神田連雀亭ワンコイン寄席68(上・春雨や晴太「野ざらし」結婚ネタも)

続きものをちょいと中断して、別の続きものを始めます。

12日はもともと、池袋演芸場で昼夜居続けのつもりだった。
昼が若手特集の日替わり番組で、トリが柳家花いち師。そして居続けすると、夜が喬太郎師。
しかし東京かわら版読み込んでいればわかったことではあるが、この日は「深川落語倶楽部」出演で喬太郎師は不在であった(代バネ白鳥)。
ならば、芸協・浅草の円楽襲名披露に行くか。
しかし整理券が出ていて面倒。
他の会も含めていろいろ考えたが、この週末行きたいところがたくさんあることに気づく。
なら、神田連雀亭で済ませちゃおう。
連雀亭の夜席は吉原馬雀さんの会だったりして、それも考えたが。

ワンコインに結婚したばかりの春雨や晴太さんが出ている。
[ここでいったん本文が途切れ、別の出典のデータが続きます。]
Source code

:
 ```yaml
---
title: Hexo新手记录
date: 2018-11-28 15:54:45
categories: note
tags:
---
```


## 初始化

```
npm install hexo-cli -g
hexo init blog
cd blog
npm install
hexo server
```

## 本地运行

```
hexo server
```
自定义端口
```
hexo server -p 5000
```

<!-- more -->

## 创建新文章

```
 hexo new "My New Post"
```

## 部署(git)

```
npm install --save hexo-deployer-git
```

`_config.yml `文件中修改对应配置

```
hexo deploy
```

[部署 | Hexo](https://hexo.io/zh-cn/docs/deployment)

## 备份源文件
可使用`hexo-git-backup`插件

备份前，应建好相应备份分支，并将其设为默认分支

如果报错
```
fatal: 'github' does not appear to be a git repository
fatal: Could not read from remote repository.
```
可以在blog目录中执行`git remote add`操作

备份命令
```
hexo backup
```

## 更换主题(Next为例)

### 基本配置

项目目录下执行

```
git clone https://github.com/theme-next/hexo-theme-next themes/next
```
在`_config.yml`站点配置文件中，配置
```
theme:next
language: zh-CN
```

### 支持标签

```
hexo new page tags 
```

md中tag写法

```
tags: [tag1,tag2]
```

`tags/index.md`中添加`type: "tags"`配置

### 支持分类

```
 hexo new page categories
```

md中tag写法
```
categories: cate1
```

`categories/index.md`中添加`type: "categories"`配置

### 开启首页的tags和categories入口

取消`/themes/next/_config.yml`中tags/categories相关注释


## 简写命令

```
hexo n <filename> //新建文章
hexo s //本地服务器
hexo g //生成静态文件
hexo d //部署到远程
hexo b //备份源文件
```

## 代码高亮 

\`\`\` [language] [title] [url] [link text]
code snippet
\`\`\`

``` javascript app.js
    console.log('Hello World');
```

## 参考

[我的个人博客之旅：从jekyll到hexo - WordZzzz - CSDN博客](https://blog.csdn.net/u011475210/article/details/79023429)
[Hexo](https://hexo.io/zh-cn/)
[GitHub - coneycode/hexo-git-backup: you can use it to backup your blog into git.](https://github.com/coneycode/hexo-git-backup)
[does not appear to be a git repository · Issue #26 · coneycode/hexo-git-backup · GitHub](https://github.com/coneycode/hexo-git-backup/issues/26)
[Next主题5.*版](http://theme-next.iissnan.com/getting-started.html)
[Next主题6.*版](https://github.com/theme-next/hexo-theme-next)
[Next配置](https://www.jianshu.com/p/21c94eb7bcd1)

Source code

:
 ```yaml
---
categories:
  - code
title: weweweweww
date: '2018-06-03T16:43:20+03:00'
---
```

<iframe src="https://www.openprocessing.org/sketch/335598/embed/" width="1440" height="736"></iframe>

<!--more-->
何か面白いことあるかもと思って。
これが、あったのでした。

野ざらし 晴太
猫と金魚 寸志
後生鰻 鯉白
晴太結婚記念大喜利 晴太・寸志・鯉白

 

3人とも15分程度でスピーディに高座を務め、最後に15分残して大喜利、というかトークコーナーを設けてくれました。

なんだか20人ぐらい来ている。
何か期待して集まっているのだろうか?
真打昇進の決まっている立川寸志さんが前説。
携帯電話の電源はお切りください。飛行機モードとか色々ありますけど…まあ、なんでもいいです。

トップバッターは話題の晴太さん。
おめでとうなど声が飛ぶ。

今日は変な空気ですが。
最初にお話ししておきますと、このたび入籍しました(拍手)。
何か語らないといけないのでしょう。でもまず落語させてください。
それから、先輩2人からのお土産があります。そちらをお楽しみに。

何か企画があるらしい。
とりあえずメガネを外し、一席務める。
先生、わしゃ女は好かんとか言って昨日のはなんですね。
怒りの八っつぁんを、長屋に住む先生がなだめている。
野ざらし。
季節的には初秋でいい頃だろうか。

16、8ではしちがない。
しちは(間)先月流した。

あれ、こんな変な間を取る人か?
こういうの、私は基本好きじゃない。
と一瞬思ったのも束の間。
テンション高いまま乗り切った見事な一席だった。
客がついてこないとたちまちダメになるこの噺を、高いテンションのまま乗り切る。
そして、踊りをやってるのだと思うが、所作が綺麗。

なげしの槍とつかつかつか、両方ツッコむあたりはもっちゃり気味かなとも思ったが、先生の大事な竿を無理やり借りていくシーンなどはない。
そういえば、八っつぁんも壁に穴開けてない。
ちゃんと編集しているのだ。

トークで話していたところによると、最近鯉白アニさんに新作を教わったので、鯉白アニさんが内面に宿ったんだそうだ。
一人キチ◯イの作法はアニさんなんだって。

釣り場に行ってからはもう圧巻。
最初から全力。鼻に釣り針引っ掛けるまでずっと全力。
テメエの鼻を釣り上げる際は、手で鼻を押さえている。
時間は16分ぐらいだった。

続いてアラ還二ツ目、寸志さん。この人は、夜席の馬雀さんの会にも顔付けされている。
待ってましたと声が掛かる。
いやあ、朝からすごいテンションでしたねと先の高座に触れる。
趣味も色々ありますが、動物を可愛がる人もいますと、猫と金魚に進む。

これはちょっと微妙な一席。
一席終えてからの拍手がわかりやすく尻すぼみであった。
といって、出来が悪いということじゃないのだが。ただ、客が疲れたのだろう。
先のハイテンションぶりを取り上げつつ、ご本人もハイテンション高座。まずそれが疲れるというのがある。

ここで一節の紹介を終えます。